All races and nationalities, all classes and religions, all ages and generations, all social strata and psychotypes. Monologues are heard in 63 languages ​​of the world – the revelations of real people who, on a camera located a meter away from them, absolutely confidentially answer the same set of forty questions: about dreams and disappointments, about work and family, about ambitions and failures, about disasters and happiness. The viewer does not hear the questions themselves, does not know any details about the interview participants themselves (their names, biographical information and countries where they come from), but only listens to the person’s story in their native dialect.

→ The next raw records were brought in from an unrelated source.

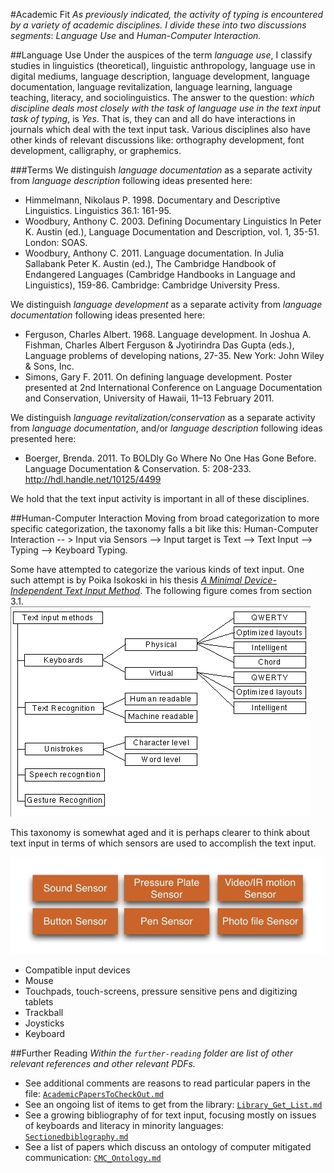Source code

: #Academic Fit
_As previously indicated, the activity of typing is encountered by a variety of academic disciplines. I divide these into two discussions segments_: _Language Use_ and _Human-Computer Interaction._

##Language Use
Under the auspices of the term _language use_, I classify studies in linguistics (theoretical), linguistic anthropology, language use in digital mediums, language description, language development, language documentation, language revitalization, language learning, language teaching, literacy, and sociolinguistics. The answer to the question: _which discipline deals most closely with the task of language use in the text input task of typing_, is _Yes_. That is, they can and all do have interactions in journals which deal with the text input task.  Various disciplines also have other kinds of relevant discussions like: orthography development, font development, calligraphy, or graphemics.

###Terms
We distinguish _language documentation_ as a separate activity from _language description_ following ideas presented here:
* Himmelmann, Nikolaus P. 1998. Documentary and Descriptive Linguistics. Linguistics 36.1: 161-95.
* Woodbury, Anthony C. 2003. Defining Documentary Linguistics In Peter K. Austin (ed.), Language Documentation and Description, vol. 1, 35-51. London: SOAS.
* Woodbury, Anthony C. 2011. Language documentation. In Julia Sallabank Peter K. Austin (ed.), The Cambridge Handbook of Endangered Languages (Cambridge Handbooks in Language and Linguistics), 159-86. Cambridge: Cambridge University Press.

We distinguish _language development_ as a separate activity from _language documentation_ following ideas presented here:
* Ferguson, Charles Albert. 1968. Language development. In Joshua A. Fishman, Charles Albert Ferguson & Jyotirindra Das Gupta (eds.), Language problems of developing nations, 27-35. New York: John Wiley & Sons, Inc.
* Simons, Gary F. 2011. On defining language development. Poster presented at 2nd International Conference on Language Documentation and Conservation, University of Hawaii, 11–13 February 2011.

We distinguish _language revitalization/conservation_ as a separate activity from _language documentation_, and/or _language description_ following ideas presented here:
* Boerger, Brenda. 2011. To BOLDly Go Where No One Has Gone Before. Language Documentation & Conservation. 5: 208-233. http://hdl.handle.net/10125/4499

We hold that the text input activity is important in all of these disciplines.

##Human-Computer Interaction
Moving from broad categorization to more specific categorization, the taxonomy falls a bit like this: Human-Computer Interaction -- > Input via Sensors --> Input target is Text --> Text Input --> Typing --> Keyboard Typing.

Some have attempted to categorize the various kinds of text input. One such attempt is by Poika Isokoski in his thesis [_A Minimal Device-Independent Text Input Method_](http://www.sis.uta.fi/~pi52316/g/node6.html). The following figure comes from section 3.1.
![Map of text input methods.](/Academic-Papers/images/img20.gif)

This taxonomy is somewhat aged and it is perhaps clearer to think about text input in terms of which sensors are used to accomplish the text input.

![Text input Sensors](/Academic-Papers/images/Text-input-via-sensors.jpg)

* Compatible input devices
* Mouse
* Touchpads, touch-screens, pressure sensitive pens and digitizing tablets
* Trackball
* Joysticks
* Keyboard

##Further Reading
_Within the `further-reading` folder are list of other relevant references and other relevant PDFs._
* See additional comments are reasons to read particular papers in the file: [`AcademicPapersToCheckOut.md`](/Academic-Papers/further-reading/AcademicPapersToCheckOut.md)
* See an ongoing list of items to get from the library: [`Library_Get_List.md`](/Academic-Papers/further-reading/Library_Get_List.md)
* See a growing bibliography of for text input, focusing mostly on issues of keyboards and literacy in minority languages: [`Sectionedbiblography.md`](/Academic-Papers/further-reading/Sectionedbiblography.md)
* See a list of papers which discuss an ontology of computer mitigated communication: [`CMC_Ontology.md`](/Academic-Papers/further-reading/CMC_Ontology.md)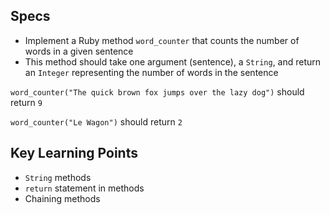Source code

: ## Specs

- Implement a Ruby method `word_counter` that counts the number of words in a given sentence
- This method should take one argument (sentence), a `String`, and return an `Integer` representing the number of words in the sentence

`word_counter("The quick brown fox jumps over the lazy dog")` should return `9`

`word_counter("Le Wagon")` should return `2`

## Key Learning Points

- `String` methods
- `return` statement in methods
- Chaining methods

In the film, the author does not say high-flown words about the mission of man, but comprehends the phenomenon of one. The genius of Jan Arthus-Bertrand is fueled by a power that we often forget about – the ability to change the world with one small, tiny, at times seemingly insignificant action. A series of burning stories of personal suffering or softer reflections on everyday life’s difficulties ends with such an ending. The figure of a man standing on a rocky ledge in the Abyssinian Highlands. When the slow zoom of the camera brings the landscape back to its real scale, the person completely disappears from view. But the viewer knows for sure that he is standing there. Thus, the photographer-journalist-director emphasizes the meaning, the author’s message and the fundamental thesis of the film: “the world is us.”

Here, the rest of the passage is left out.